Illustrative Artists

The mythology of America once needed illustrations to go along with its story.

Albert Bierstadt, The Rocky Mountains, Landers Peak, 1863. Engraving, 19 × 29 ½ in. Collection of the New Mexico Museum of Art. Gift of Rosemary Ames, 1963 (2180.23G). Photograph by Cameron Gay.
BY CHRISTIAN WAGUESPACK

America’s land is at the heart of our national visual character. In the attempt to construct an identity for the young country, early Anglo-American artists aligned with the idea that ours was a nation without history—an idea that dismissed the validity of Native American history—and looked at the land as a fertile source to construct a national character.

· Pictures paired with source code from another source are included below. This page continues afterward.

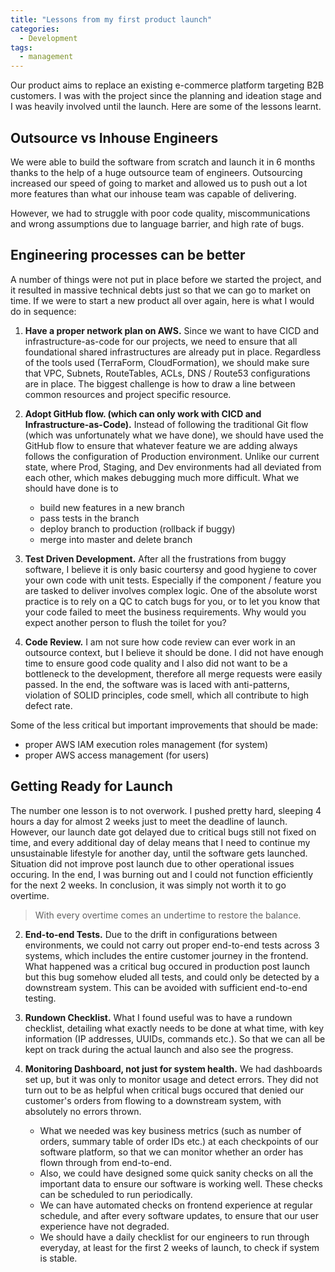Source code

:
 ```yaml
---
title: "Lessons from my first product launch"
categories:
  - Development
tags:
  - management
---
```


Our product aims to replace an existing e-commerce platform targeting B2B customers. I was with the project since the planning and ideation stage and I was heavily involved until the launch. Here are some of the lessons learnt.

## Outsource vs Inhouse Engineers

We were able to build the software from scratch and launch it in 6 months thanks to the help of a huge outsource team of engineers. Outsourcing increased our speed of going to market and allowed us to push out a lot more features than what our inhouse team was capable of delivering.

However, we had to struggle with poor code quality, miscommunications and wrong assumptions due to language barrier, and high rate of bugs.

## Engineering processes can be better

A number of things were not put in place before we started the project, and it resulted in massive technical debts just so that we can go to market on time. If we were to start a new product all over again, here is what I would do in sequence:

1. **Have a proper network plan on AWS.** Since we want to have CICD and infrastructure-as-code for our projects, we need to ensure that all foundational shared infrastructures are already put in place. Regardless of the tools used (TerraForm, CloudFormation), we should make sure that VPC, Subnets, RouteTables, ACLs, DNS / Route53 configurations are in place. The biggest challenge is how to draw a line between common resources and project specific resource.

2. **Adopt GitHub flow. (which can only work with CICD and Infrastructure-as-Code).** Instead of following the traditional Git flow (which was unfortunately what we have done), we should have used the GitHub flow to ensure that whatever feature we are adding always follows the configuration of Production environment. Unlike our current state, where Prod, Staging, and Dev environments had all deviated from each other, which makes debugging much more difficult. What we should have done is to

   - build new features in a new branch
   - pass tests in the branch
   - deploy branch to production (rollback if buggy)
   - merge into master and delete branch

3. **Test Driven Development.** After all the frustrations from buggy software, I believe it is only basic courtersy and good hygiene to cover your own code with unit tests. Especially if the component / feature you are tasked to deliver involves complex logic. One of the absolute worst practice is to rely on a QC to catch bugs for you, or to let you know that your code failed to meet the business requirements. Why would you expect another person to flush the toilet for you?

4. **Code Review.** I am not sure how code review can ever work in an outsource context, but I believe it should be done. I did not have enough time to ensure good code quality and I also did not want to be a bottleneck to the development, therefore all merge requests were easily passed. In the end, the software was is laced with anti-patterns, violation of SOLID principles, code smell, which all contribute to high defect rate.

Some of the less critical but important improvements that should be made:

- proper AWS IAM execution roles management (for system)
- proper AWS access management (for users)

## Getting Ready for Launch

The number one lesson is to not overwork. I pushed pretty hard, sleeping 4 hours a day for almost 2 weeks just to meet the deadline of launch. However, our launch date got delayed due to critical bugs still not fixed on time, and every additional day of delay means that I need to continue my unsustainable lifestyle for another day, until the software gets launched. Situation did not improve post launch due to other operational issues occuring. In the end, I was burning out and I could not function efficiently for the next 2 weeks. In conclusion, it was simply not worth it to go overtime.

> With every overtime comes an undertime to restore the balance.

2. **End-to-end Tests.** Due to the drift in configurations between environments, we could not carry out proper end-to-end tests across 3 systems, which includes the entire customer journey in the frontend. What happened was a critical bug occured in production post launch but this bug somehow eluded all tests, and could only be detected by a downstream system. This can be avoided with sufficient end-to-end testing.

3. **Rundown Checklist.** What I found useful was to have a rundown checklist, detailing what exactly needs to be done at what time, with key information (IP addresses, UUIDs, commands etc.). So that we can all be kept on track during the actual launch and also see the progress.

4. **Monitoring Dashboard, not just for system health.** We had dashboards set up, but it was only to monitor usage and detect errors. They did not turn out to be as helpful when critical bugs occured that denied our customer's orders from flowing to a downstream system, with absolutely no errors thrown.
   - What we needed was key business metrics (such as number of orders, summary table of order IDs etc.) at each checkpoints of our software platform, so that we can monitor whether an order has flown through from end-to-end.
   - Also, we could have designed some quick sanity checks on all the important data to ensure our software is working well. These checks can be scheduled to run periodically.
   - We can have automated checks on frontend experience at regular schedule, and after every software updates, to ensure that our user experience have not degraded.
   - We should have a daily checklist for our engineers to run through everyday, at least for the first 2 weeks of launch, to check if system is stable.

Through the nineteenth century, American artists sought to depict and define the United States by its vast expanses of land and pristine wilderness. Despite the fact that people had lived here for centuries before the settlers arrived, early white Americans saw the land as empty, vast, and unspoiled; instead of accepting that Native peoples were humans who deserved agency, they saw them as a facet of the landscape, as much a natural feature as the mountains and forests. Though wilderness and nature remained a constant symbol of American promise, the ways people have interacted with nature, and their ideas of progress, have changed in concert with the cultural and aesthetic issues of the time. Social & Sublime: Land, Place, and Art at the New Mexico Museum of Art (through August 25) considers wilderness, frontier, and landscape in the United States as a way to explore shifting views of land and place as artistic subjects. Amid the changes, the one constant is that wilderness is always seen in binary opposition to civilization. This exhibition’s scope reaches well into the twentieth century, but begins by considering how Albert Bierstadt’s work responded to the social context of the 1860s.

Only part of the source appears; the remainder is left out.